╭─ Given data
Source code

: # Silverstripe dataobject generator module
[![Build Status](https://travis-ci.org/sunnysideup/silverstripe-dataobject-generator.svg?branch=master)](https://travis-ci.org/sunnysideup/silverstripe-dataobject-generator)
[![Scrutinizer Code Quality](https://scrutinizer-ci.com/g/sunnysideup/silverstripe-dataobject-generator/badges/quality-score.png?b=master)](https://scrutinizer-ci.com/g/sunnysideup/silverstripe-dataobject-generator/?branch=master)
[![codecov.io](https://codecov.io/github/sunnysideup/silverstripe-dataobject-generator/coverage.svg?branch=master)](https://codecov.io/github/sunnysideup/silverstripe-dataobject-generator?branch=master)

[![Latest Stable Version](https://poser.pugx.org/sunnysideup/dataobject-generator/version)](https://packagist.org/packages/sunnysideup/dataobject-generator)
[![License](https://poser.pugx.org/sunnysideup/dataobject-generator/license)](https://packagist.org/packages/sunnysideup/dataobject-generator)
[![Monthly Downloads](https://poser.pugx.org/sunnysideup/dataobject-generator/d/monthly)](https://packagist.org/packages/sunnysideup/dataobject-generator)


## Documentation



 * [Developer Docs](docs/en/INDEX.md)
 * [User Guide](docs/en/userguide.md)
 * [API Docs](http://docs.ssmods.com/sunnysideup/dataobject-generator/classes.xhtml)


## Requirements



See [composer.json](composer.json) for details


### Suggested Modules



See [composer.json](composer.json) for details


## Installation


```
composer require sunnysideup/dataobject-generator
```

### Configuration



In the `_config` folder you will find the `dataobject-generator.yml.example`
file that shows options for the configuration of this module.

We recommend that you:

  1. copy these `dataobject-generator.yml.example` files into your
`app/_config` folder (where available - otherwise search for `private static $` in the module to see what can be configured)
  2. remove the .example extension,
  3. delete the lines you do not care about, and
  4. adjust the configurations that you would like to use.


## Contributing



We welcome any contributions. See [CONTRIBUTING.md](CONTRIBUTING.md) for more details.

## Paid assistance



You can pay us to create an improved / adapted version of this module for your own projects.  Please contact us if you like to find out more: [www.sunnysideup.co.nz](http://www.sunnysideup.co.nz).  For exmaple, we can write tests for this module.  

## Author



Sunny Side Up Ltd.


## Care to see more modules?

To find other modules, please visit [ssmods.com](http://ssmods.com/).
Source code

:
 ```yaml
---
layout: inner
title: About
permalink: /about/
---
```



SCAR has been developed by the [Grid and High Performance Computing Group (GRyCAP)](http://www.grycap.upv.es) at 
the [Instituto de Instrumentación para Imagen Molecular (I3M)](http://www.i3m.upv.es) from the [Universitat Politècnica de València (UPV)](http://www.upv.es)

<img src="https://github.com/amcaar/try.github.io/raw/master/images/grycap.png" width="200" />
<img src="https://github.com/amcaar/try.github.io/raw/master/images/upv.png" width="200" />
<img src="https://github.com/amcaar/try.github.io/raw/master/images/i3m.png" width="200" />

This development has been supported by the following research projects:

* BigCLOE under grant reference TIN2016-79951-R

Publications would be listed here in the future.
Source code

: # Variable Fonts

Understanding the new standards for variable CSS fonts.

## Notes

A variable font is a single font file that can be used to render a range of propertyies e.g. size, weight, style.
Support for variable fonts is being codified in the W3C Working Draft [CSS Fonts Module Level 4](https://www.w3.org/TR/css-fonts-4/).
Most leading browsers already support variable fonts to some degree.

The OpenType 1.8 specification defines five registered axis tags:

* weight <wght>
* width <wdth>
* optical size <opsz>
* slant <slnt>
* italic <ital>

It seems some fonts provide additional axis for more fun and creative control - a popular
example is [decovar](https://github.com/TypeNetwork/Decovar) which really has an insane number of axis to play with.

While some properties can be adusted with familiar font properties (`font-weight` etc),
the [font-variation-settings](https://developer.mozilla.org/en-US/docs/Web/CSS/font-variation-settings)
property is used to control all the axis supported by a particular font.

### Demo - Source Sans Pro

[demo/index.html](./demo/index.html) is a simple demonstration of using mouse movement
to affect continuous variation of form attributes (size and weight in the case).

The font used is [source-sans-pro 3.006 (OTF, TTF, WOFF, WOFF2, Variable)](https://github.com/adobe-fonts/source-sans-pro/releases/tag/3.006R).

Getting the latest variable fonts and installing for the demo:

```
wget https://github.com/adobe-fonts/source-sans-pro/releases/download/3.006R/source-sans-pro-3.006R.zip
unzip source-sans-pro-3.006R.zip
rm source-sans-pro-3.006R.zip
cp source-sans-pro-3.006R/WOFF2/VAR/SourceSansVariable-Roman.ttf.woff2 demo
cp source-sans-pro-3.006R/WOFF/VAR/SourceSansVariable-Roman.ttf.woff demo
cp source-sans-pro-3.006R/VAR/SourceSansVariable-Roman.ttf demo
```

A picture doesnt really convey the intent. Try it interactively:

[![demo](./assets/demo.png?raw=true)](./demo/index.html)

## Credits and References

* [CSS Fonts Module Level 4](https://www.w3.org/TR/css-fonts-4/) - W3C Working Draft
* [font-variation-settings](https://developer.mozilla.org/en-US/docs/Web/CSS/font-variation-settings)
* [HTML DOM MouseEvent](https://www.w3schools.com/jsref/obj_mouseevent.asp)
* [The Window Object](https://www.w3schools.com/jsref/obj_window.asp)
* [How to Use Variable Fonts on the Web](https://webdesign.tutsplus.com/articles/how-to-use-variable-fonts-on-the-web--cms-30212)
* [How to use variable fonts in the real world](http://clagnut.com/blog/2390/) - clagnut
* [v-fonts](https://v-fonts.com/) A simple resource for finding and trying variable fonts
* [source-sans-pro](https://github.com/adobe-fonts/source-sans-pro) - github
╰─
> _Work item_: When you repeat the data, keep each line exactly as given.

> _Answer to the exercise_:
Source code

: # Silverstripe dataobject generator module
[![Build Status](https://travis-ci.org/sunnysideup/silverstripe-dataobject-generator.svg?branch=master)](https://travis-ci.org/sunnysideup/silverstripe-dataobject-generator)
[![Scrutinizer Code Quality](https://scrutinizer-ci.com/g/sunnysideup/silverstripe-dataobject-generator/badges/quality-score.png?b=master)](https://scrutinizer-ci.com/g/sunnysideup/silverstripe-dataobject-generator/?branch=master)
[![codecov.io](https://codecov.io/github/sunnysideup/silverstripe-dataobject-generator/coverage.svg?branch=master)](https://codecov.io/github/sunnysideup/silverstripe-dataobject-generator?branch=master)

[![Latest Stable Version](https://poser.pugx.org/sunnysideup/dataobject-generator/version)](https://packagist.org/packages/sunnysideup/dataobject-generator)
[![License](https://poser.pugx.org/sunnysideup/dataobject-generator/license)](https://packagist.org/packages/sunnysideup/dataobject-generator)
[![Monthly Downloads](https://poser.pugx.org/sunnysideup/dataobject-generator/d/monthly)](https://packagist.org/packages/sunnysideup/dataobject-generator)


## Documentation



 * [Developer Docs](docs/en/INDEX.md)
 * [User Guide](docs/en/userguide.md)
 * [API Docs](http://docs.ssmods.com/sunnysideup/dataobject-generator/classes.xhtml)


## Requirements



See [composer.json](composer.json) for details


### Suggested Modules



See [composer.json](composer.json) for details


## Installation


```
composer require sunnysideup/dataobject-generator
```

### Configuration



In the `_config` folder you will find the `dataobject-generator.yml.example`
file that shows options for the configuration of this module.

We recommend that you:

  1. copy these `dataobject-generator.yml.example` files into your
`app/_config` folder (where available - otherwise search for `private static $` in the module to see what can be configured)
  2. remove the .example extension,
  3. delete the lines you do not care about, and
  4. adjust the configurations that you would like to use.


## Contributing



We welcome any contributions. See [CONTRIBUTING.md](CONTRIBUTING.md) for more details.

## Paid assistance



You can pay us to create an improved / adapted version of this module for your own projects.  Please contact us if you like to find out more: [www.sunnysideup.co.nz](http://www.sunnysideup.co.nz).  For exmaple, we can write tests for this module.  

## Author



Sunny Side Up Ltd.


## Care to see more modules?

To find other modules, please visit [ssmods.com](http://ssmods.com/).
Source code

:
 ```yaml
---
layout: inner
title: About
permalink: /about/
---
```



SCAR has been developed by the [Grid and High Performance Computing Group (GRyCAP)](http://www.grycap.upv.es) at 
the [Instituto de Instrumentación para Imagen Molecular (I3M)](http://www.i3m.upv.es) from the [Universitat Politècnica de València (UPV)](http://www.upv.es)

<img src="https://github.com/amcaar/try.github.io/raw/master/images/grycap.png" width="200" />
<img src="https://github.com/amcaar/try.github.io/raw/master/images/upv.png" width="200" />
<img src="https://github.com/amcaar/try.github.io/raw/master/images/i3m.png" width="200" />

This development has been supported by the following research projects:

* BigCLOE under grant reference TIN2016-79951-R

Publications would be listed here in the future.
Source code

: # Variable Fonts

Understanding the new standards for variable CSS fonts.

## Notes

A variable font is a single font file that can be used to render a range of propertyies e.g. size, weight, style.
Support for variable fonts is being codified in the W3C Working Draft [CSS Fonts Module Level 4](https://www.w3.org/TR/css-fonts-4/).
Most leading browsers already support variable fonts to some degree.

The OpenType 1.8 specification defines five registered axis tags:

* weight <wght>
* width <wdth>
* optical size <opsz>
* slant <slnt>
* italic <ital>

It seems some fonts provide additional axis for more fun and creative control - a popular
example is [decovar](https://github.com/TypeNetwork/Decovar) which really has an insane number of axis to play with.

While some properties can be adusted with familiar font properties (`font-weight` etc),
the [font-variation-settings](https://developer.mozilla.org/en-US/docs/Web/CSS/font-variation-settings)
property is used to control all the axis supported by a particular font.

### Demo - Source Sans Pro

[demo/index.html](./demo/index.html) is a simple demonstration of using mouse movement
to affect continuous variation of form attributes (size and weight in the case).

The font used is [source-sans-pro 3.006 (OTF, TTF, WOFF, WOFF2, Variable)](https://github.com/adobe-fonts/source-sans-pro/releases/tag/3.006R).

Getting the latest variable fonts and installing for the demo:

```
wget https://github.com/adobe-fonts/source-sans-pro/releases/download/3.006R/source-sans-pro-3.006R.zip
unzip source-sans-pro-3.006R.zip
rm source-sans-pro-3.006R.zip
cp source-sans-pro-3.006R/WOFF2/VAR/SourceSansVariable-Roman.ttf.woff2 demo
cp source-sans-pro-3.006R/WOFF/VAR/SourceSansVariable-Roman.ttf.woff demo
cp source-sans-pro-3.006R/VAR/SourceSansVariable-Roman.ttf demo
```

A picture doesnt really convey the intent. Try it interactively:

[![demo](./assets/demo.png?raw=true)](./demo/index.html)

## Credits and References

* [CSS Fonts Module Level 4](https://www.w3.org/TR/css-fonts-4/) - W3C Working Draft
* [font-variation-settings](https://developer.mozilla.org/en-US/docs/Web/CSS/font-variation-settings)
* [HTML DOM MouseEvent](https://www.w3schools.com/jsref/obj_mouseevent.asp)
* [The Window Object](https://www.w3schools.com/jsref/obj_window.asp)
* [How to Use Variable Fonts on the Web](https://webdesign.tutsplus.com/articles/how-to-use-variable-fonts-on-the-web--cms-30212)
* [How to use variable fonts in the real world](http://clagnut.com/blog/2390/) - clagnut
* [v-fonts](https://v-fonts.com/) A simple resource for finding and trying variable fonts
* [source-sans-pro](https://github.com/adobe-fonts/source-sans-pro) - github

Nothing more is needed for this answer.